Segment Start: Data for this task
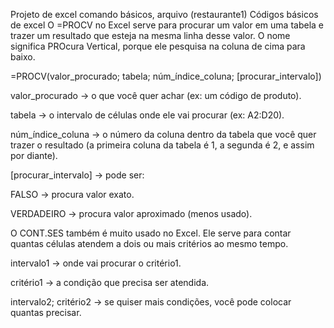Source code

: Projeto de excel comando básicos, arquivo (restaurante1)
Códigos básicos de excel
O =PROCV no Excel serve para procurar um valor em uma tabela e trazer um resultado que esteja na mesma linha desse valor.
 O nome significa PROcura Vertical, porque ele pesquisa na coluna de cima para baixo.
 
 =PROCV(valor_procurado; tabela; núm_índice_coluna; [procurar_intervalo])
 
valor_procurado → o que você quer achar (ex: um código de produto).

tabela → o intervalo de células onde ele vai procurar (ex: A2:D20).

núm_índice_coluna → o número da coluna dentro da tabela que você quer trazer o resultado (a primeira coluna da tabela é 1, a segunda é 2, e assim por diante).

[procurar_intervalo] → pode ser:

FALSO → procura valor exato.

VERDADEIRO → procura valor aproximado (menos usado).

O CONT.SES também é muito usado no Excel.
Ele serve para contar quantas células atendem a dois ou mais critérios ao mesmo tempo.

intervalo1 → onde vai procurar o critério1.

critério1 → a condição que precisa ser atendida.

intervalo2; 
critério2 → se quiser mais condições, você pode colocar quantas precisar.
Segment End: Data for this task
Segment Start: Data for this task
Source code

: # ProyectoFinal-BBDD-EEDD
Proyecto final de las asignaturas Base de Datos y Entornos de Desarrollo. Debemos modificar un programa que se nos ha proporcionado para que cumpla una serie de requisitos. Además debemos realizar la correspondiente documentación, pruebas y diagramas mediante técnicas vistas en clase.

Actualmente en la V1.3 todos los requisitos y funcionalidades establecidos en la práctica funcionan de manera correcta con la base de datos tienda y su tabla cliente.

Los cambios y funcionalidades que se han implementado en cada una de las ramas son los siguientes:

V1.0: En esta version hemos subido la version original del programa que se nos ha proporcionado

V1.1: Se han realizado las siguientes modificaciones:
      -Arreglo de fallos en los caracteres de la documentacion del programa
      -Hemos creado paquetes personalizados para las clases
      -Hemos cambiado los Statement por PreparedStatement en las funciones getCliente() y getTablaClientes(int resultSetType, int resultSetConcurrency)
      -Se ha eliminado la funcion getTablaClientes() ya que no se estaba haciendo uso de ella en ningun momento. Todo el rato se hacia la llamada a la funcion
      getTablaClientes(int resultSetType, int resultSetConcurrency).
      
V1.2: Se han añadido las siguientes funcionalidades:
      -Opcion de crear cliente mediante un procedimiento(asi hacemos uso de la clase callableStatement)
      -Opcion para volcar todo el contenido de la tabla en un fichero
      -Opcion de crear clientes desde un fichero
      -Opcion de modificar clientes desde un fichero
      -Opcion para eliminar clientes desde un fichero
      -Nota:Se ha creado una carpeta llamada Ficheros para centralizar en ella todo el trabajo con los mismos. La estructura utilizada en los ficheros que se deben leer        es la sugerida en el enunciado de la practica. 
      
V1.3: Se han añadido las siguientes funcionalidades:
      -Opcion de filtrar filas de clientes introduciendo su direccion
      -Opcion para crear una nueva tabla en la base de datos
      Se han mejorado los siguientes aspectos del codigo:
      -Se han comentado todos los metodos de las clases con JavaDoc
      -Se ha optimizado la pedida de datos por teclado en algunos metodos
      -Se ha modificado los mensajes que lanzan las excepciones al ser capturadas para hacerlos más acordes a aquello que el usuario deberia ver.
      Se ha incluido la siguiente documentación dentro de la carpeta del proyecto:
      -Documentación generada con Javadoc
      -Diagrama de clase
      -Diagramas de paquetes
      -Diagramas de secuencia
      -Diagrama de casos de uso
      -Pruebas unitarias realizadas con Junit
Segment End: Data for this task
Scan the entries for lines holding the string "creado", then copy every one of them.

      -Hemos creado paquetes personalizados para las clases
      -Nota:Se ha creado una carpeta llamada Ficheros para centralizar en ella todo el trabajo con los mismos. La estructura utilizada en los ficheros que se deben leer        es la sugerida en el enunciado de la practica. 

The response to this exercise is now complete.